Facebook started a trend in August 2012 when it announced the ability for brands to target ads on the social network to people in brands’ customer databases. Since then a version of the ad-targeting option has been adopted by Twitter, Google, LinkedIn and now Pinterest.
Pinterest will start letting brands upload lists of customers’ email addresses in order to target ads to the 100 million people that use the social network each month. As with the other companies’ examples, Pinterest will match those email addresses against the email addresses attached to its users’ accounts and will use an encryption process called “hashing” to match the two databases without exposing the raw personally identifiable information. Brands can use this customer database targeting in tandem with Pinterest’s other targeting options, which are also at the center of the company’s news on Tuesday. Those other targeting options include interest categories, the number of which being expanded exponentially and which can now be paired with keyword targeting.
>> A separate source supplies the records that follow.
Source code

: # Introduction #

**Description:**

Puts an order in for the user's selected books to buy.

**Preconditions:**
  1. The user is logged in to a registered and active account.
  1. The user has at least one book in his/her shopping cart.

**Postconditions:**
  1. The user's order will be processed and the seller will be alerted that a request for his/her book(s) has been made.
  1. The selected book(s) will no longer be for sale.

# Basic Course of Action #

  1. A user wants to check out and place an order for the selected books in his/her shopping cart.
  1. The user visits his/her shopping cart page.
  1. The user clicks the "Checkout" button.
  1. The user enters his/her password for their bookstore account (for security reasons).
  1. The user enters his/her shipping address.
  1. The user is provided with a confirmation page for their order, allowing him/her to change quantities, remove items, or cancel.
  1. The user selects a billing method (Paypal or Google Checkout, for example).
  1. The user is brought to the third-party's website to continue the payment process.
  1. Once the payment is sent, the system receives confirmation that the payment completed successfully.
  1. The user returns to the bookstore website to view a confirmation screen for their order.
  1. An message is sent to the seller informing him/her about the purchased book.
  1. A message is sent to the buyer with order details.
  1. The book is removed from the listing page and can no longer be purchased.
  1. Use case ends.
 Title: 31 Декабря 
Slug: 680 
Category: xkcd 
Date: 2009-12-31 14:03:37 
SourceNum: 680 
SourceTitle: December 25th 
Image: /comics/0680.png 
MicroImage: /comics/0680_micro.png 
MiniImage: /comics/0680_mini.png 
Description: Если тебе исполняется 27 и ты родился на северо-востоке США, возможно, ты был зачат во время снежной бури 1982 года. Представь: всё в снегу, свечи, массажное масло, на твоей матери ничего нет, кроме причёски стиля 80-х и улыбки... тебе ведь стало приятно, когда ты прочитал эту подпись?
To use the customer database targeting, advertisers must have at least 100 email addresses in the lists they upload to Pinterest. That requirement gives Pinterest a way to make sure that brands can target individuals too specifically. Advertisers can also use these lists for a reverse type of targeting by excluding those customers from seeing ads that may be intended for people that aren’t already customers.
For now the customer database targeting is only available through ad tech firms in Pinterest’s Marketing Developer Partners program that provide brands automated tools to buy ads on Pinterest.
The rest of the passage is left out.